=== Section Start ===

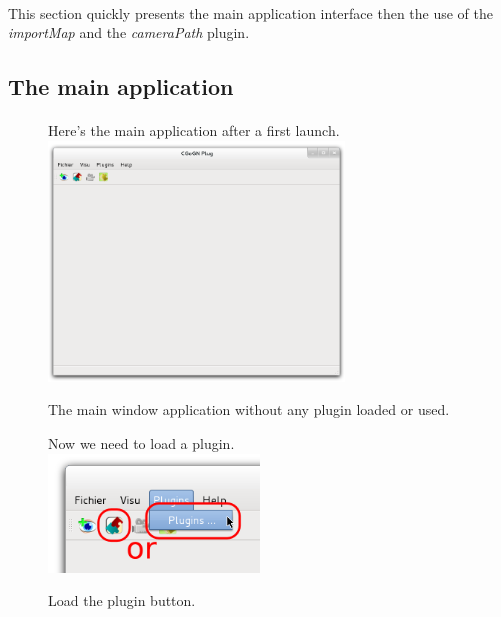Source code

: \documentclass[a4paper]{scrreprt}
\begin{document}
	\paragraph{}
	This section quickly presents the main application interface then the use of
	the	\textit{importMap} and the \textit{cameraPath} plugin.
	
\subsection{The main application}
	\paragraph{}
	\begin{figure}[h!p]
	Here's the main application after a first launch.
	  \centering
	    \includegraphics[width=0.7\textwidth]{images/screenshot1}
	  \caption{The main window application without any plugin loaded or used.}
	\end{figure}
	\begin{figure}[h!p]
	Now we need to load a plugin.\\
	  \centering
	    \includegraphics[width=0.5\textwidth]{images/screenshot2}
	  \caption{Load the plugin button.}
	\end{figure}
\end{document}
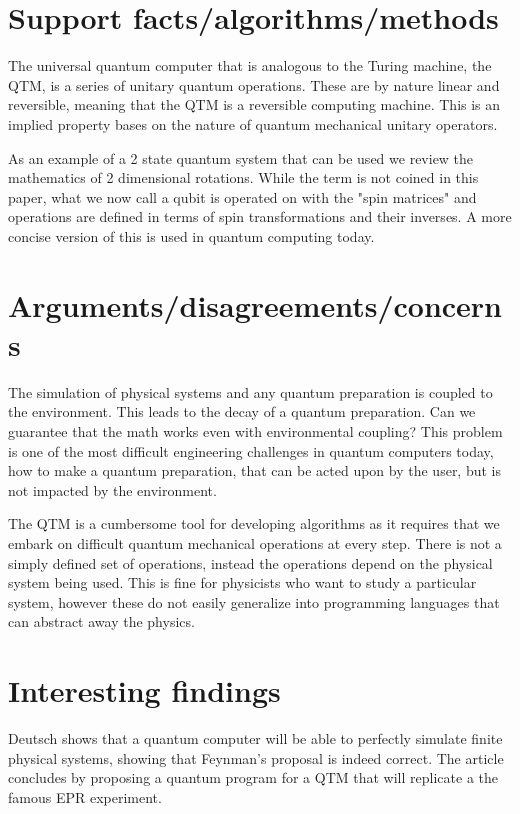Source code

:\documentclass{article}
\begin{document}
\section{Support facts/algorithms/methods}

The universal quantum computer that is analogous to the Turing machine, the QTM, is a series of unitary quantum operations. These are by nature linear and reversible, meaning that the QTM is a reversible computing machine. This is an implied property bases on the nature of quantum mechanical unitary operators.

As an example of a 2 state quantum system that can be used we review the mathematics of 2 dimensional rotations. While the term is not coined in this paper, what we now call a qubit is operated on with the "spin matrices" and operations are defined in terms of spin transformations and their inverses. A more concise version of this is used in quantum computing today.



\section{Arguments/disagreements/concerns}

The simulation of physical systems and any quantum preparation is coupled to the environment. This leads to the decay of a quantum preparation. Can we guarantee that the math works even with environmental coupling? This problem is one of the most difficult engineering challenges in quantum computers today, how to make a quantum preparation, that can be acted upon by the user, but is not impacted by the environment.

The QTM is a cumbersome tool for developing algorithms as it requires that we embark on difficult quantum mechanical operations at every step. There is not a simply defined set of operations, instead the operations depend on the physical system being used. This is fine for physicists who want to study a particular system, however these do not easily generalize into programming languages that can abstract away the physics.

\section{Interesting findings}

Deutsch shows that a quantum computer will be able to perfectly simulate finite physical systems, showing that Feynman's proposal is indeed correct. The article concludes by proposing a quantum program for a QTM that will replicate a the famous EPR experiment.
\end{document}
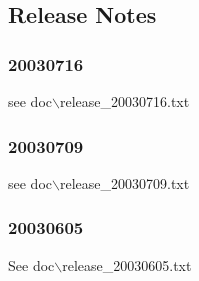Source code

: \documentclass[a4paper,12pt]{article}
\begin{document}
\subsection{Release Notes}
\subsubsection{20030716}
\hspace*{10mm}see doc$\backslash$release\_20030716.txt

\subsubsection{20030709}
\hspace*{10mm}see doc$\backslash$release\_20030709.txt

\subsubsection{20030605}
\hspace*{10mm}See doc$\backslash$release\_20030605.txt
\end{document}
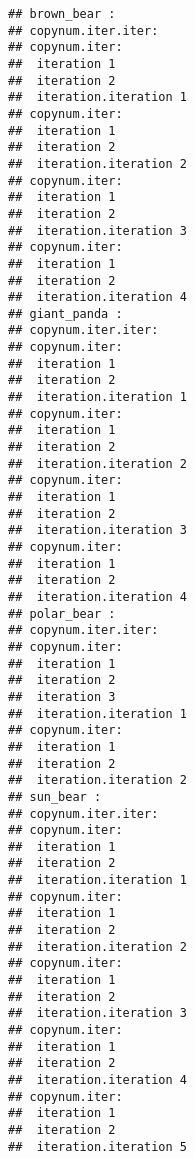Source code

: \documentclass[]{article}
\newenvironment{Shaded}{\begin{snugshade}}{\end{snugshade}}
\newcommand{\KeywordTok}[1]{\textcolor[rgb]{0.13,0.29,0.53}{\textbf{#1}}}
\newcommand{\DataTypeTok}[1]{\textcolor[rgb]{0.13,0.29,0.53}{#1}}
\newcommand{\DecValTok}[1]{\textcolor[rgb]{0.00,0.00,0.81}{#1}}
\newcommand{\CharTok}[1]{\textcolor[rgb]{0.31,0.60,0.02}{#1}}
\newcommand{\StringTok}[1]{\textcolor[rgb]{0.31,0.60,0.02}{#1}}
\newcommand{\OtherTok}[1]{\textcolor[rgb]{0.56,0.35,0.01}{#1}}
\newcommand{\ControlFlowTok}[1]{\textcolor[rgb]{0.13,0.29,0.53}{\textbf{#1}}}
\newcommand{\OperatorTok}[1]{\textcolor[rgb]{0.81,0.36,0.00}{\textbf{#1}}}
\newcommand{\NormalTok}[1]{#1}
\begin{document}
\begin{Shaded}
\end{Shaded}

\begin{verbatim}
## brown_bear :
## copynum.iter.iter:
## copynum.iter:
##  iteration 1 
##  iteration 2 
##  iteration.iteration 1 
## copynum.iter:
##  iteration 1 
##  iteration 2 
##  iteration.iteration 2 
## copynum.iter:
##  iteration 1 
##  iteration 2 
##  iteration.iteration 3 
## copynum.iter:
##  iteration 1 
##  iteration 2 
##  iteration.iteration 4 
## giant_panda :
## copynum.iter.iter:
## copynum.iter:
##  iteration 1 
##  iteration 2 
##  iteration.iteration 1 
## copynum.iter:
##  iteration 1 
##  iteration 2 
##  iteration.iteration 2 
## copynum.iter:
##  iteration 1 
##  iteration 2 
##  iteration.iteration 3 
## copynum.iter:
##  iteration 1 
##  iteration 2 
##  iteration.iteration 4 
## polar_bear :
## copynum.iter.iter:
## copynum.iter:
##  iteration 1 
##  iteration 2 
##  iteration 3 
##  iteration.iteration 1 
## copynum.iter:
##  iteration 1 
##  iteration 2 
##  iteration.iteration 2 
## sun_bear :
## copynum.iter.iter:
## copynum.iter:
##  iteration 1 
##  iteration 2 
##  iteration.iteration 1 
## copynum.iter:
##  iteration 1 
##  iteration 2 
##  iteration.iteration 2 
## copynum.iter:
##  iteration 1 
##  iteration 2 
##  iteration.iteration 3 
## copynum.iter:
##  iteration 1 
##  iteration 2 
##  iteration.iteration 4 
## copynum.iter:
##  iteration 1 
##  iteration 2 
##  iteration.iteration 5
\end{verbatim}
\end{document}
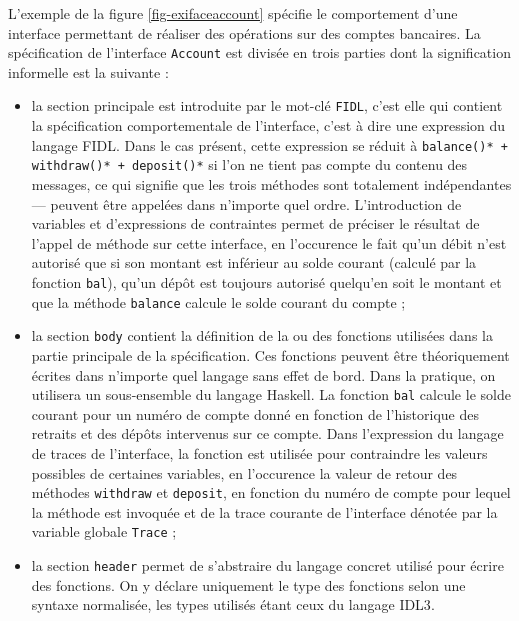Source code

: L'exemple de la figure \ref{fig-exifaceaccount} sp\'ecifie le
comportement d'une interface permettant de r\'ealiser des
op\'erations sur des comptes bancaires. La
sp\'ecification de l'interface \texttt{Account} est divis\'ee en
trois parties dont la signification informelle est la suivante : 
\begin{itemize}
  \item la section principale est introduite par le mot-cl\'e
    \texttt{FIDL}, c'est elle qui contient la sp\'ecification
    comportementale de l'interface, c'est \`a dire une expression du
    langage \textsf{FIDL}. Dans le cas pr\'esent, cette expression se r\'eduit \`a
    \texttt{balance()* + withdraw()* + deposit()*}  si l'on ne tient pas
    compte du contenu des messages, ce qui signifie que les trois
    m\'ethodes sont totalement ind\'ependantes --- peuvent \^etre appel\'ees
    dans n'importe quel ordre. L'introduction de variables et
    d'expressions de contraintes permet de pr\'eciser le r\'esultat de
    l'appel de m\'ethode sur cette interface, en l'occurence le fait
    qu'un d\'ebit n'est autoris\'e que si son montant est inf\'erieur au solde
    courant (calcul\'e par la fonction \texttt{bal}), qu'un d\'ep\^ot est
    toujours autoris\'e quelqu'en soit le montant et que la m\'ethode
    \texttt{balance} calcule le solde courant du compte ;
  \item la section \texttt{body} contient la d\'efinition de la ou des fonctions
    utilis\'ees dans la partie principale de la sp\'ecification. Ces
    fonctions peuvent \^etre th\'eoriquement \'ecrites dans n'importe quel
    langage sans effet de bord. Dans la pratique, on utilisera un
    sous-ensemble du langage \textsf{Haskell}. La fonction \texttt{bal} calcule
    le solde courant pour un num\'ero de compte donn\'e en fonction
    de l'historique des retraits et des d\'ep\^ots intervenus sur ce
    compte. Dans l'expression du langage de traces de l'interface, la
    fonction est utilis\'ee pour contraindre les valeurs possibles
    de certaines variables, en l'occurence la valeur de retour des
    m\'ethodes \texttt{withdraw} et \texttt{deposit}, en fonction du
    num\'ero de compte pour lequel la m\'ethode est invoqu\'ee et
    de la trace courante de l'interface d\'enot\'ee par la variable
    globale \texttt{Trace} ;
  \item la section \texttt{header} permet de s'abstraire du langage
    concret utilis\'e pour \'ecrire des fonctions. On y d\'eclare uniquement le type des
    fonctions selon une syntaxe normalis\'ee, les types utilis\'es
    \'etant ceux du langage \textsf{IDL3}.
\end{itemize}

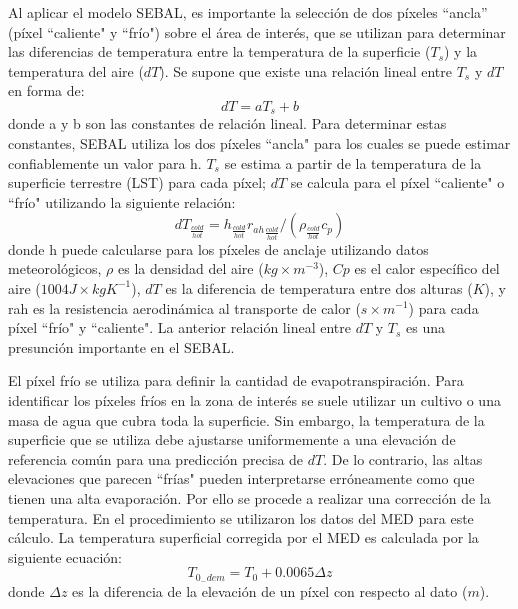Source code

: Al aplicar el modelo SEBAL, es importante la selección de dos píxeles ``ancla'' (píxel ``caliente" y ``frío") sobre el área de interés, que se utilizan para determinar las diferencias de temperatura entre la temperatura de la superficie ($T_{s}$) y la temperatura del aire ($dT$). Se supone que existe una relación lineal entre $T_{s}$ y $dT$ en forma de:
\begin{equation}
    dT = aT_{s} + b
\end{equation}
donde a y b son las constantes de relación lineal. Para determinar estas constantes, SEBAL utiliza los dos píxeles ``ancla" para los cuales se puede estimar confiablemente un valor para h. $T_{s}$ se estima a partir de la temperatura de la superficie terrestre (LST)  para cada píxel; $dT$ se calcula para el píxel ``caliente" o ``frío" utilizando la siguiente relación:
\begin{equation}
    dT_{\frac{cold}{hot}} = h_{\frac{cold}{hot}}{r_{ah}}_{\frac{cold}{hot}}/\left ( \rho_{\frac{cold}{hot}}c_{p} \right )
\end{equation}
donde h puede calcularse para los píxeles de anclaje utilizando datos meteorológicos, $\rho$  es la densidad del aire ($kg\times m^{-3}$), $Cp$ es el calor específico del aire ($1004 J\times kgK^{-1}$), $dT$ es la diferencia de temperatura entre dos alturas ($K$), y rah es la resistencia aerodinámica al transporte de calor ($s\times m^{-1}$) para cada píxel ``frío" y ``caliente". La anterior relación lineal entre $dT$ y $T_{s}$ es una presunción importante en el SEBAL.

El píxel frío se utiliza para definir la cantidad de evapotranspiración. Para identificar los píxeles fríos en la zona de interés se suele utilizar un cultivo o una masa de agua que cubra toda la superficie. Sin embargo, la temperatura de la superficie que se utiliza debe ajustarse uniformemente a una elevación de referencia común para una predicción precisa de $dT$. De lo contrario, las altas elevaciones que parecen ``frías" pueden interpretarse erróneamente como que tienen una alta evaporación. Por ello se procede a realizar una corrección de la temperatura. En el procedimiento se utilizaron los datos del MED para este cálculo. La temperatura superficial corregida por el MED es calculada por la siguiente ecuación:
\begin{equation}
    T_{0_{-}dem} = T_{0} + 0.0065\Delta z
\end{equation}
donde $\Delta z $ es la diferencia de la elevación de un píxel con respecto al dato ($m$).

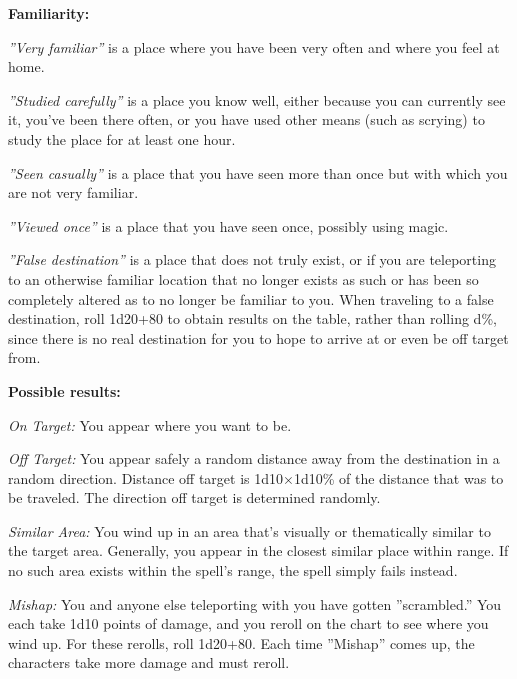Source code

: \textbf{Familiarity:}
\begin{list}{}{\leftmargin=1em}
 \item \emph{''Very familiar''} is a place where you have been very often and where you feel at home. 
 \item \emph{''Studied carefully''} is a place you know well, either because you can currently see it, you've been there often, 
or you have used other means (such as scrying) to study the place for at least one hour. 
 \item \emph{''Seen casually''} is a place that you have seen more than once but with which you are not very familiar. 
 \item \emph{''Viewed once''} is a place that you have seen once, possibly using magic.
 \item \emph{''False destination''} is a place that does not truly exist, or if you are teleporting to an otherwise familiar location 
that no longer exists as such or has been so completely altered as to no longer be familiar to you. 
When traveling to a false destination, roll 1d20+80 to obtain results on the table, rather than rolling d\%,
since there is no real destination for you to hope to arrive at or even be off target from.
\end{list}

\textbf{Possible results:}
\begin{list}{}{\leftmargin=1em}
\item \emph{On Target:} You appear where you want to be.
\item \emph{Off Target:}
You appear safely a random distance away from the destination in a random direction. 
Distance off target is 1d10$\times$1d10\% of the distance that was to be traveled. 
The direction off target is determined randomly.
\item \emph{Similar Area:}
You wind up in an area that's visually or thematically similar to the target area.
Generally, you appear in the closest similar place within range. If no such area exists within the spell's range, the spell simply fails instead.
\item \emph{Mishap:}
You and anyone else teleporting with you have gotten ''scrambled.'' 
You each take 1d10 points of damage, and you reroll on the chart to see where you wind up. 
For these rerolls, roll 1d20+80. Each time ''Mishap'' comes up, the characters take more damage and must reroll.
\end{list}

=== Section End ===

• Task prompt: The required output is every line above from the one with "ne tient pas" down to the one with "qu'un d\'ebit n'est", restated word for word, ends included.

• Expected answer:
    \texttt{balance()* + withdraw()* + deposit()*}  si l'on ne tient pas
    compte du contenu des messages, ce qui signifie que les trois
    m\'ethodes sont totalement ind\'ependantes --- peuvent \^etre appel\'ees
    dans n'importe quel ordre. L'introduction de variables et
    d'expressions de contraintes permet de pr\'eciser le r\'esultat de
    l'appel de m\'ethode sur cette interface, en l'occurence le fait
    qu'un d\'ebit n'est autoris\'e que si son montant est inf\'erieur au solde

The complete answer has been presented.